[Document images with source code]
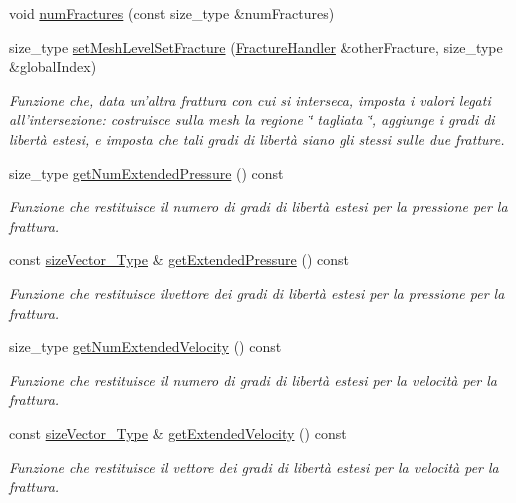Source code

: \begin{DoxyCompactItemize}
\item 
void \hyperlink{classFractureHandler_a002e255a1976918ffbe6ea63b0fdae1b}{num\-Fractures} (const size\-\_\-type \&num\-Fractures)
\item 
size\-\_\-type \hyperlink{classFractureHandler_ae4204c592df2afe9c3dc6171f8bbb042}{set\-Mesh\-Level\-Set\-Fracture} (\hyperlink{classFractureHandler}{Fracture\-Handler} \&other\-Fracture, size\-\_\-type \&global\-Index)
\begin{DoxyCompactList}\small\item\em Funzione che, data un'altra frattura con cui si interseca, imposta i valori legati all'intersezione\-: costruisce sulla mesh la regione \char`\"{} tagliata \char`\"{}, aggiunge i gradi di libertà estesi, e imposta che tali gradi di libertà siano gli stessi sulle due fratture. \end{DoxyCompactList}\item 
size\-\_\-type \hyperlink{classFractureHandler_a585b1c169be23022e25e07bd9666d18d}{get\-Num\-Extended\-Pressure} () const 
\begin{DoxyCompactList}\small\item\em Funzione che restituisce il numero di gradi di libertà estesi per la pressione per la frattura. \end{DoxyCompactList}\item 
const \hyperlink{Core_8h_a83c51913d041a5001e8683434c09857f}{size\-Vector\-\_\-\-Type} \& \hyperlink{classFractureHandler_a5d8a3c910ba9a5d156decb747040e41f}{get\-Extended\-Pressure} () const 
\begin{DoxyCompactList}\small\item\em Funzione che restituisce ilvettore dei gradi di libertà estesi per la pressione per la frattura. \end{DoxyCompactList}\item 
size\-\_\-type \hyperlink{classFractureHandler_af5b7cdadefe6993813e76fd6238b1771}{get\-Num\-Extended\-Velocity} () const 
\begin{DoxyCompactList}\small\item\em Funzione che restituisce il numero di gradi di libertà estesi per la velocità per la frattura. \end{DoxyCompactList}\item 
const \hyperlink{Core_8h_a83c51913d041a5001e8683434c09857f}{size\-Vector\-\_\-\-Type} \& \hyperlink{classFractureHandler_acfb03361fe0e1060fdf07dd997065519}{get\-Extended\-Velocity} () const 
\begin{DoxyCompactList}\small\item\em Funzione che restituisce il vettore dei gradi di libertà estesi per la velocità per la frattura. \end{DoxyCompactList}\item 

\end{DoxyCompactItemize}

- **Exercise objective**:
Your answer should consist of all lines above that include the string "size".

- **Expected answer**:
void \hyperlink{classFractureHandler_a002e255a1976918ffbe6ea63b0fdae1b}{num\-Fractures} (const size\-\_\-type \&num\-Fractures)
size\-\_\-type \hyperlink{classFractureHandler_ae4204c592df2afe9c3dc6171f8bbb042}{set\-Mesh\-Level\-Set\-Fracture} (\hyperlink{classFractureHandler}{Fracture\-Handler} \&other\-Fracture, size\-\_\-type \&global\-Index)
size\-\_\-type \hyperlink{classFractureHandler_a585b1c169be23022e25e07bd9666d18d}{get\-Num\-Extended\-Pressure} () const 
const \hyperlink{Core_8h_a83c51913d041a5001e8683434c09857f}{size\-Vector\-\_\-\-Type} \& \hyperlink{classFractureHandler_a5d8a3c910ba9a5d156decb747040e41f}{get\-Extended\-Pressure} () const 
size\-\_\-type \hyperlink{classFractureHandler_af5b7cdadefe6993813e76fd6238b1771}{get\-Num\-Extended\-Velocity} () const 
const \hyperlink{Core_8h_a83c51913d041a5001e8683434c09857f}{size\-Vector\-\_\-\-Type} \& \hyperlink{classFractureHandler_acfb03361fe0e1060fdf07dd997065519}{get\-Extended\-Velocity} () const 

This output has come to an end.